We all have a voice inside our heads. Sometimes it’s depicted as the angel or devil on our shoulders, depending on whether the voice is urging us towards something positive or negative.
When it comes to money, that voice can get loud and repetitive. It reminds us over and over again about our mistakes or keeps us firmly stuck in place with a bad money habit. But why is it so hard to quiet that voice down?
Because that voice is playing internal money scripts that solidified well before we became adults. Read on to find out what a money script is and how you can rewrite yours.
What is an internal money script?
Financial psychologist Dr. Brad Klontz was one of the first to start talking about “money scripts.” These scripts are the beliefs we’ve internalized about money over the years. Many of us form scripts early in our lives, creating them based on childhood observations of our parents’ relationships with money.
“Children learn about money from a variety of sources, but as is the case with many psychological issues, our parents have the greatest impact; specifically, it’s the parent’s indirect messages that are often the most powerful,” explains Fortune.
“When repeated over time, these early experiences can solidify into firmly held beliefs. And because they’re developed through the eyes of a child, they tend to be incomplete or partially true, but yet they become indelible, controlling the way we interact with and use money,” the article adds.

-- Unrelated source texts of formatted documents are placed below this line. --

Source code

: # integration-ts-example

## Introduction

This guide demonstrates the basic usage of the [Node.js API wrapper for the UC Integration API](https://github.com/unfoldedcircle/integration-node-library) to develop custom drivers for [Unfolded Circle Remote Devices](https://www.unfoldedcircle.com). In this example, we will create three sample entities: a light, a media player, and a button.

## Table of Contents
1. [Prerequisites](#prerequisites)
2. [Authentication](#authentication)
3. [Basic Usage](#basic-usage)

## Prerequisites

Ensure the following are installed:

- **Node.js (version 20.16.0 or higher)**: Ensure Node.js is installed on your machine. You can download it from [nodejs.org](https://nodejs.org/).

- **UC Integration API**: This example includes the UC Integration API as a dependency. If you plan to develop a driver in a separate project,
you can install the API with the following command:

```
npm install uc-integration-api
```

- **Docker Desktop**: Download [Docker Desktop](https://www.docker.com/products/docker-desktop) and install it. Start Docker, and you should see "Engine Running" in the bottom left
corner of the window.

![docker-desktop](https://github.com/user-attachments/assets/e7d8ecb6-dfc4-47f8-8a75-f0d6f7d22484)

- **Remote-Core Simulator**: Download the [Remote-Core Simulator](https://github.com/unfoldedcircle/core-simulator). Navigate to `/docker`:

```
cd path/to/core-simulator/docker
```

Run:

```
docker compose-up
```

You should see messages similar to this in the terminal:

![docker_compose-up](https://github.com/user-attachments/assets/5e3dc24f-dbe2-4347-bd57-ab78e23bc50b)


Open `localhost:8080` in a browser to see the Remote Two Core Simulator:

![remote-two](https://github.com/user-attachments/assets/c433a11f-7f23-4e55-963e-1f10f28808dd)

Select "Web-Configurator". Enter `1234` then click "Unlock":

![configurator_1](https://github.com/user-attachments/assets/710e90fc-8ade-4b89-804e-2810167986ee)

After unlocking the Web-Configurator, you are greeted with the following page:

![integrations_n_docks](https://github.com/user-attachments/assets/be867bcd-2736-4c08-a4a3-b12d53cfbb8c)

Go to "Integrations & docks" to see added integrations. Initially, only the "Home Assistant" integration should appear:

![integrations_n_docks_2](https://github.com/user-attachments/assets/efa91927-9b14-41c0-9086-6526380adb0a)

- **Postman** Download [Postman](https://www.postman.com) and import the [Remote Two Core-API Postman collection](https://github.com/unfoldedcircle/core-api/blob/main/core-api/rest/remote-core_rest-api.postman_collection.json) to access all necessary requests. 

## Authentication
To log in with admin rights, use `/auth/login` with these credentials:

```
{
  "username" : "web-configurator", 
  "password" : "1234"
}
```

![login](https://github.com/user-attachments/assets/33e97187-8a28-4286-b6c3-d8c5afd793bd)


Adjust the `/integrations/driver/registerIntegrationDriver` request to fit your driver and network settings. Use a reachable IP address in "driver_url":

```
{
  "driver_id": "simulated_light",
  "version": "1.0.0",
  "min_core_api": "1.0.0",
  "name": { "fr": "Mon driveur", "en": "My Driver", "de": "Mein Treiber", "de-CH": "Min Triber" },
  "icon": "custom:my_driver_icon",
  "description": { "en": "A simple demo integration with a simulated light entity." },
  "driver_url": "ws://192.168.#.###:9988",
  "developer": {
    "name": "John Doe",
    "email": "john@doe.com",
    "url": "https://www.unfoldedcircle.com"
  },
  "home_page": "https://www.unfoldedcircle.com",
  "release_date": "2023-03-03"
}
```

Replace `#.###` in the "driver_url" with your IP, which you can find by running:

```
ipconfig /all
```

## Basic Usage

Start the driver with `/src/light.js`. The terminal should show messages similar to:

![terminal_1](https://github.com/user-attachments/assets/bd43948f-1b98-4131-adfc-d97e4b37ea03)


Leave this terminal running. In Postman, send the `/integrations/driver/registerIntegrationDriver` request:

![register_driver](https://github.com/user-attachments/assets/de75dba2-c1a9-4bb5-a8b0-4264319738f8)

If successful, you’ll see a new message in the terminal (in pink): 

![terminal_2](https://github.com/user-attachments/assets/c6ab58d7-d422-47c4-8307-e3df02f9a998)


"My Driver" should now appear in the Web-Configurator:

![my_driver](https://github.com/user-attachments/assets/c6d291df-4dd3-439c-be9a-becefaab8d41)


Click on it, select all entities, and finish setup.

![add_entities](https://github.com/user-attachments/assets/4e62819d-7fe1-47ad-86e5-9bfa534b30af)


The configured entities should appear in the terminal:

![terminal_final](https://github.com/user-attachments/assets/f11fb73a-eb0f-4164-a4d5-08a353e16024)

Just because a money script is tightly woven into the fabric of your brain doesn’t mean you can’t rewrite it. But first, you need to find out what your money script is telling you.
4 types of money scripts
In a study on money scripts, Dr. Klontz and his colleagues outline the major scripts. These four basic principles are what feed into a variety of the money beliefs that circle through our heads daily.
If you fall into the money avoidance category, you likely tell yourself that money is bad. According to Klontz’s study, people with this script are not as in tune with where they are in their finances and feel “fear, anxiety, or disgust” in relation to money.
This outlook on money can sabotage your financial success. Those with money anxiety can be too cautious, causing them to miss out on potential investment opportunities. Money avoidance could also lead to overspending or poor money management if you choose to ignore your finances altogether.
According to Dr. Klontz, this script is the most common among Americans. It can be described as the idea that “more money will make things better.” In other words, it’s the belief that all of your problems can be solved if only you had more money.
Like money avoidance, this belief takes financial control out of your hands. You may take dangerous risks in pursuit of more money, or even engage in activities like pathological gambling, workaholism, or compulsive buying.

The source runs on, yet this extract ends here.